··· Supplied material

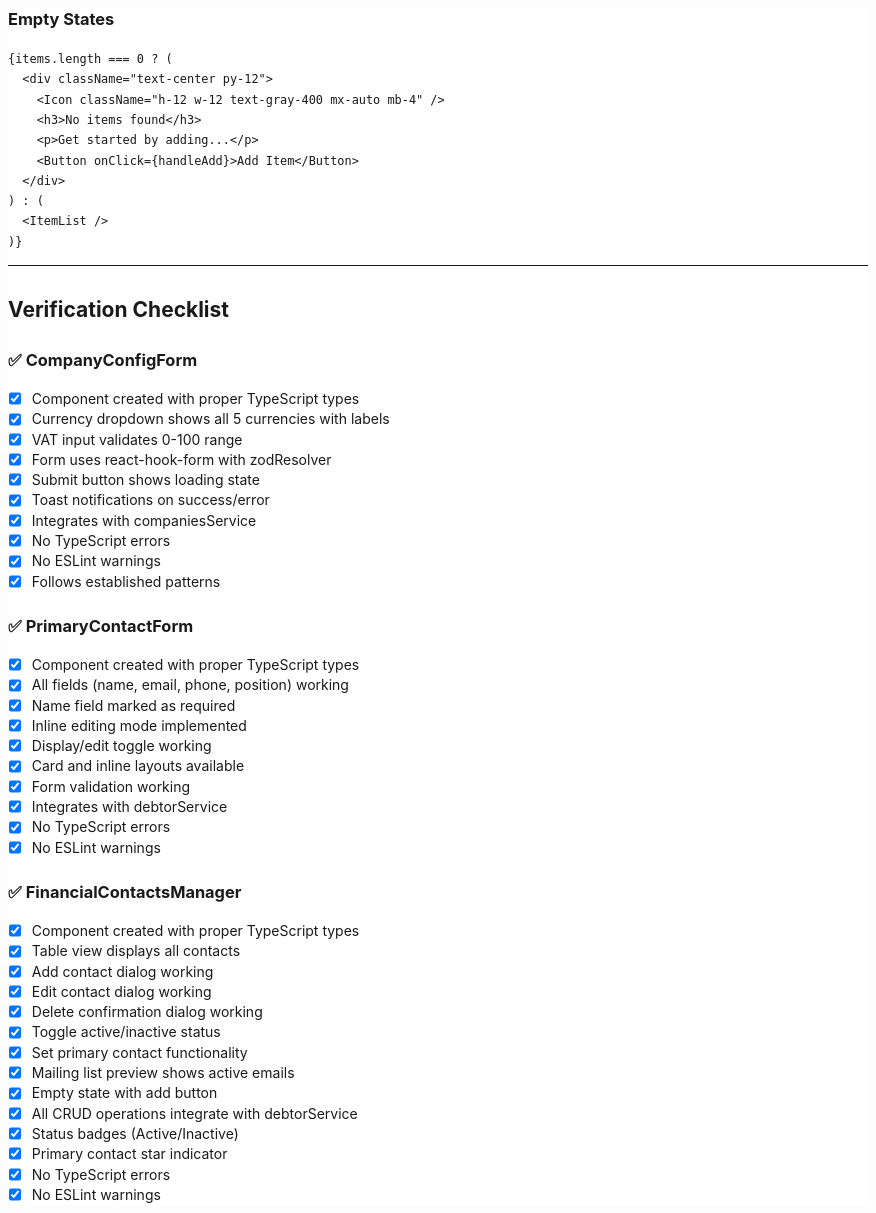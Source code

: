 ### Empty States
```tsx
{items.length === 0 ? (
  <div className="text-center py-12">
    <Icon className="h-12 w-12 text-gray-400 mx-auto mb-4" />
    <h3>No items found</h3>
    <p>Get started by adding...</p>
    <Button onClick={handleAdd}>Add Item</Button>
  </div>
) : (
  <ItemList />
)}
```

---

## Verification Checklist

### ✅ CompanyConfigForm
- [x] Component created with proper TypeScript types
- [x] Currency dropdown shows all 5 currencies with labels
- [x] VAT input validates 0-100 range
- [x] Form uses react-hook-form with zodResolver
- [x] Submit button shows loading state
- [x] Toast notifications on success/error
- [x] Integrates with companiesService
- [x] No TypeScript errors
- [x] No ESLint warnings
- [x] Follows established patterns

### ✅ PrimaryContactForm
- [x] Component created with proper TypeScript types
- [x] All fields (name, email, phone, position) working
- [x] Name field marked as required
- [x] Inline editing mode implemented
- [x] Display/edit toggle working
- [x] Card and inline layouts available
- [x] Form validation working
- [x] Integrates with debtorService
- [x] No TypeScript errors
- [x] No ESLint warnings

### ✅ FinancialContactsManager
- [x] Component created with proper TypeScript types
- [x] Table view displays all contacts
- [x] Add contact dialog working
- [x] Edit contact dialog working
- [x] Delete confirmation dialog working
- [x] Toggle active/inactive status
- [x] Set primary contact functionality
- [x] Mailing list preview shows active emails
- [x] Empty state with add button
- [x] All CRUD operations integrate with debtorService
- [x] Status badges (Active/Inactive)
- [x] Primary contact star indicator
- [x] No TypeScript errors
- [x] No ESLint warnings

······

> [Task requirements]
Reply with a lone number, the count of lines in the data that include the string "Integrates".

> [Answer to the problem]
2